Nella “road to” Internet of Value si parte dalla conoscenza
Purtroppo nelle aziende manca ancora la conoscenza completa di queste tecnologie. Solo 4 aziende su 10 grandi dichiara di conoscerle e purtroppo la quota si abbassa nel momento in cui diminuisce la dimensione. Solo 2 su 10 in campo PMI risponde in modo affermativo. Che impatto avrà in prospettiva? Solo il 12% delle grandi aziende e il 3% tra le piccole pensa che “cambierà qualcosa d significativo” nei prossimi 5 anni. Ancora una volta la considerazione è che c’è molto lavoro da fare per rendere questa tecnologia consistente. Peraltro i provider di tecnologia hanno lavorato molto per spiegare il valore della blockchain, ora serve una crescita di commitment: occorre allocare risorse e trasformare le prospettive in risultati. E proprio per arrivare ai risultati tre sono le raccomandazioni che arrivano dalla ricerca dell’Osservatorio:
- Evitare la creazione di ecosistemi chiusi.

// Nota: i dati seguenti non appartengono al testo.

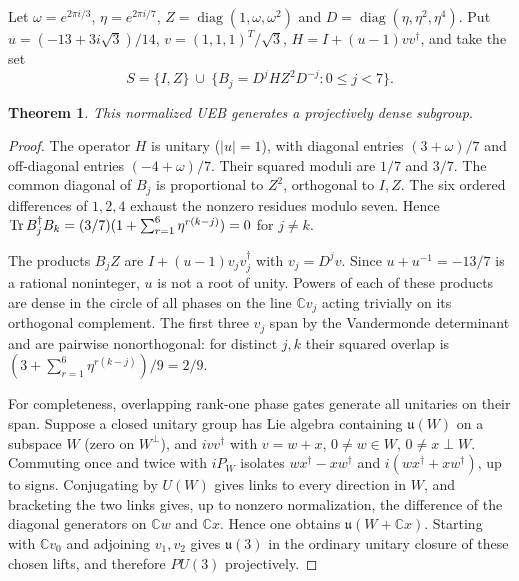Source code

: \documentclass[10pt]{article}
\newtheorem{theorem}{Theorem}\newtheorem{lemma}[theorem]{Lemma}\newcommand{\C}{\mathbb C}
\begin{document}
Let $\omega=e^{2\pi i/3}$, $\eta=e^{2\pi i/7}$, $Z=\operatorname{diag}(1,\omega,\omega^2)$ and $D=\operatorname{diag}(\eta,\eta^2,\eta^4)$. Put $u=(-13+3i\sqrt3)/14$, $v=(1,1,1)^T/\sqrt3$, $H=I+(u-1)vv^\dagger$, and take the set
\[
          S=\{I,Z\}\ \cup\ \{B_j=D^j H Z^2 D^{-j}:0\le j<7\}.
\]
\begin{theorem}This normalized UEB generates a projectively dense subgroup.
\end{theorem}
\begin{proof}The operator $H$ is unitary ($|u|=1$), with diagonal entries $(3+\omega)/7$ and off-diagonal entries $(-4+\omega)/7$. Their squared moduli are $1/7$ and $3/7$. The common diagonal of $B_j$ is proportional to $Z^2$, orthogonal to $I,Z$. The six ordered differences of $1,2,4$ exhaust the nonzero residues modulo seven. Hence $\operatorname{Tr} B_j^\dagger B_k=(3/7)(1+\sum_{r=1}^6\eta^{r(k-j)})=0$ for $j\ne k$.

The products $B_j Z$ are $I+(u-1)v_jv_j^\dagger$ with $v_j=D^j v$. Since $u+u^{-1}=-13/7$ is a rational noninteger, $u$ is not a root of unity. Powers of each of these products are dense in the circle of all phases on the line $\C v_j$ acting trivially on its orthogonal complement. The first three $v_j$ span by the Vandermonde determinant and are pairwise nonorthogonal: for distinct $j,k$ their squared overlap is $(3+\sum_{r=1}^6\eta^{r(k-j)})/9=2/9$.

For completeness, overlapping rank-one phase gates generate all unitaries on their span. Suppose a closed unitary group has Lie algebra containing $\mathfrak u(W)$ on a subspace $W$ (zero on $W^\perp$), and $i vv^\dagger$ with $v=w+x$, $0\ne w\in W$, $0\ne x\perp W$. Commuting once and twice with $iP_W$ isolates $wx^\dagger-xw^\dagger$ and $i(wx^\dagger+xw^\dagger)$, up to signs. Conjugating by $U(W)$ gives links to every direction in $W$, and bracketing the two links gives, up to nonzero normalization, the difference of the diagonal generators on $\C w$ and $\C x$. Hence one obtains $\mathfrak u(W+\C x)$. Starting with $\C v_0$ and adjoining $v_1,v_2$ gives $\mathfrak u(3)$ in the ordinary unitary closure of these chosen lifts, and therefore $PU(3)$ projectively.
\end{proof}
\end{document}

- Interagire con le blockchain esistenti e non indirizzare gli investimenti verso nuove piattaforme. Fissando in modo chiaro che interagire non significa diventare subito un nodo di una rete, o partecipare tramite applicazione.
- Infine e soprattutto puntare sulla conoscenza della tecnologia con il coraggio di fare sperimentazione
Tutta la ricerca in un… token, grazie alla collaborazione con KNOBS
Il convegno di presentazione dei risultati della ricerca è stata anche l’occasione per mettere a disposizione il report finale con una modalità innovativa basata sulla distribuzione di un token grazie all’iniziativa dell’Osservatorio Blockchain & Distributed Ledger e alla collaborazione con KNOBS.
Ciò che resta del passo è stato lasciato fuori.